▶ **Your goal**
For every line in the records below that holds "documentclass", make a copy.

┄┄┄┄┄┄┄┄┄┄┄┄┄┄┄┄┄┄┄┄

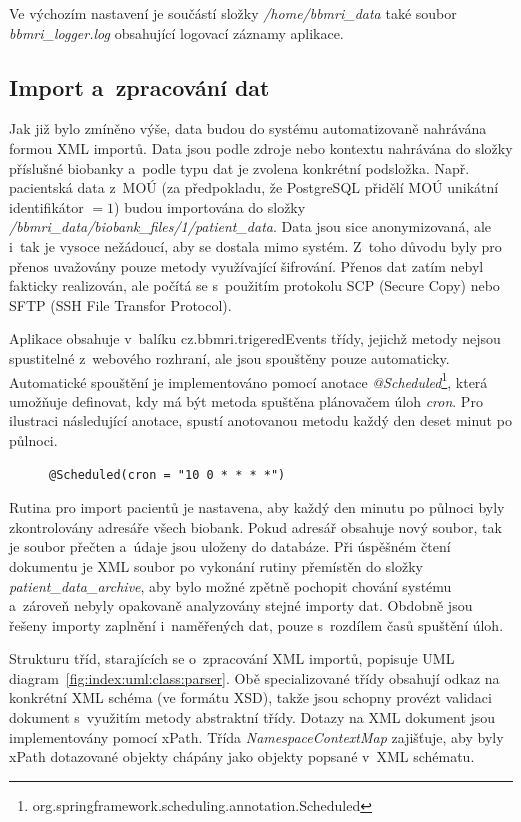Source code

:\documentclass[11pt,draft,oneside]{fithesis2}
\begin{document}
Ve výchozím nastavení je součástí složky \textit{/home/bbmri\_data} také soubor \textit{bbmri\_logger.log} obsahující logovací záznamy aplikace. 

\subsection{Import a~zpracování dat}\label{chapter:implementation:subsection:import}
Jak již bylo zmíněno výše, data budou do systému automatizovaně nahrávána formou XML importů. Data jsou podle zdroje nebo kontextu nahrávána do složky příslušné biobanky a~podle typu dat je zvolena konkrétní podsložka. Např. pacientská data z~MOÚ (za předpokladu, že PostgreSQL přidělí MOÚ unikátní identifikátor $= 1$) budou importována do složky \textit{/bbmri\_data/biobank\_files/1/patient\_data}. Data jsou sice anonymizovaná, ale i~tak je vysoce nežádoucí, aby se dostala mimo systém. Z~toho důvodu byly pro přenos uvažovány pouze metody využívající šifrování. Přenos dat zatím nebyl fakticky realizován, ale počítá se s~použitím protokolu SCP (Secure Copy) nebo SFTP (SSH File Transfor Protocol). 

Aplikace obsahuje v~balíku cz.bbmri.trigeredEvents třídy, jejichž metody nejsou spustitelné z~webového rozhraní, ale jsou spouštěny pouze automaticky. Automatické spouštění je implementováno pomocí anotace \textit{@Scheduled}\footnote{org.springframework.scheduling.annotation.Scheduled}, která umožňuje definovat, kdy má být metoda spuštěna plánovačem úloh \textit{cron}. 
Pro ilustraci následující anotace, spustí anotovanou metodu každý den deset minut po půlnoci. 
\begin{figure}[h!]
\centering
\begin{BVerbatim}
@Scheduled(cron = "10 0 * * * *")
\end{BVerbatim}
\end{figure}
Rutina pro import pacientů je nastavena, aby každý den minutu po půlnoci byly zkontrolovány adresáře všech biobank. Pokud adresář obsahuje nový soubor, tak je soubor přečten a~údaje jsou uloženy do databáze. Při úspěšném čtení dokumentu je XML soubor po vykonání rutiny přemístěn do složky \textit{patient\_data\_archive}, aby bylo možné zpětně pochopit chování systému a~zároveň nebyly opakovaně analyzovány stejné importy dat.
Obdobně jsou řešeny importy zaplnění i~naměřených dat, pouze s~rozdílem časů spuštění úloh.

Strukturu tříd, starajících se o~zpracování XML importů, popisuje UML diagram~\ref{fig:index:uml:class:parser}. Obě specializované třídy obsahují odkaz na konkrétní XML schéma (ve formátu XSD), takže jsou schopny provézt validaci dokument s~využitím metody abstraktní třídy. Dotazy na XML dokument jsou implementovány pomocí xPath.
Třída \textit{NamespaceContextMap} zajišťuje, aby byly xPath dotazované objekty chápány jako objekty popsané v~XML schématu.
\end{document}
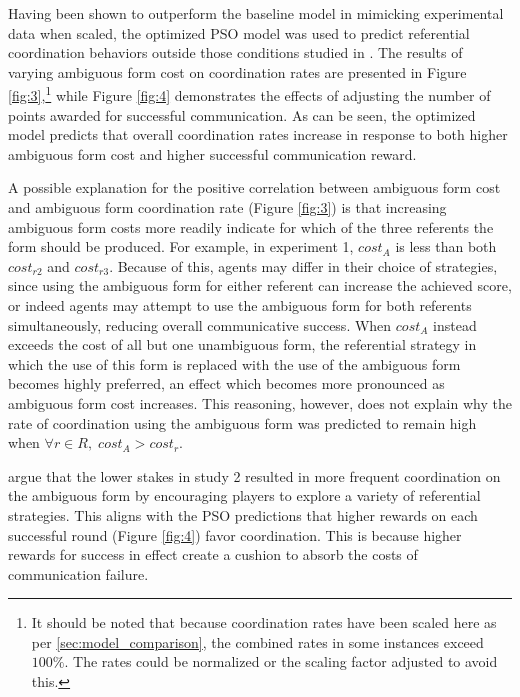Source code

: \documentclass[a4paper,11pt]{article}
\begin{document}
Having been shown to outperform the baseline model in mimicking experimental data when scaled, the optimized PSO model was used to predict referential coordination behaviors outside those conditions studied in . The results of varying ambiguous form cost on coordination rates are presented in Figure \ref{fig:3},\footnote{It should be noted that because coordination rates have been scaled here as per \ref{sec:model_comparison}, the combined rates in some instances exceed $100\%$. The rates could be normalized or the scaling factor adjusted to avoid this.} while Figure \ref{fig:4} demonstrates the effects of adjusting the number of points awarded for successful communication. As can be seen, the optimized model predicts that overall coordination rates increase in response to both higher ambiguous form cost and higher successful communication reward.


A possible explanation for the positive correlation between ambiguous form cost and ambiguous form coordination rate (Figure \ref{fig:3}) is that increasing ambiguous form costs more readily indicate for which of the three referents the form should be produced. For example, in experiment 1, $cost_A$ is less than both $cost_{r2}$ and $cost_{r3}$. Because of this, agents may differ in their choice of strategies, since using the ambiguous form for either referent can increase the achieved score, or indeed agents may attempt to use the ambiguous form for both referents simultaneously, reducing overall communicative success. When $cost_A$ instead exceeds the cost of all but one unambiguous form, the referential strategy in which the use of this form is replaced with the use of the ambiguous form becomes highly preferred, an effect which becomes more pronounced as ambiguous form cost increases. This reasoning, however, does not explain why the rate of coordination using the ambiguous form was predicted to remain high when $\forall r \in R,\; cost_A > cost_r$.


\citeauthor{rohde2012} argue that the lower stakes in study 2 resulted in more frequent coordination on the ambiguous form by encouraging players to explore a variety of referential strategies. This aligns with the PSO predictions that higher rewards on each successful round (Figure \ref{fig:4}) favor coordination.  This is because higher rewards for success in effect create a cushion to absorb the costs of communication failure.
\end{document}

┄┄┄┄┄┄┄┄┄┄┄┄┄┄┄┄┄┄┄┄

▶ **Solution for this exercise**
:\documentclass[11pt,draft,oneside]{fithesis2}
: \documentclass[a4paper,11pt]{article}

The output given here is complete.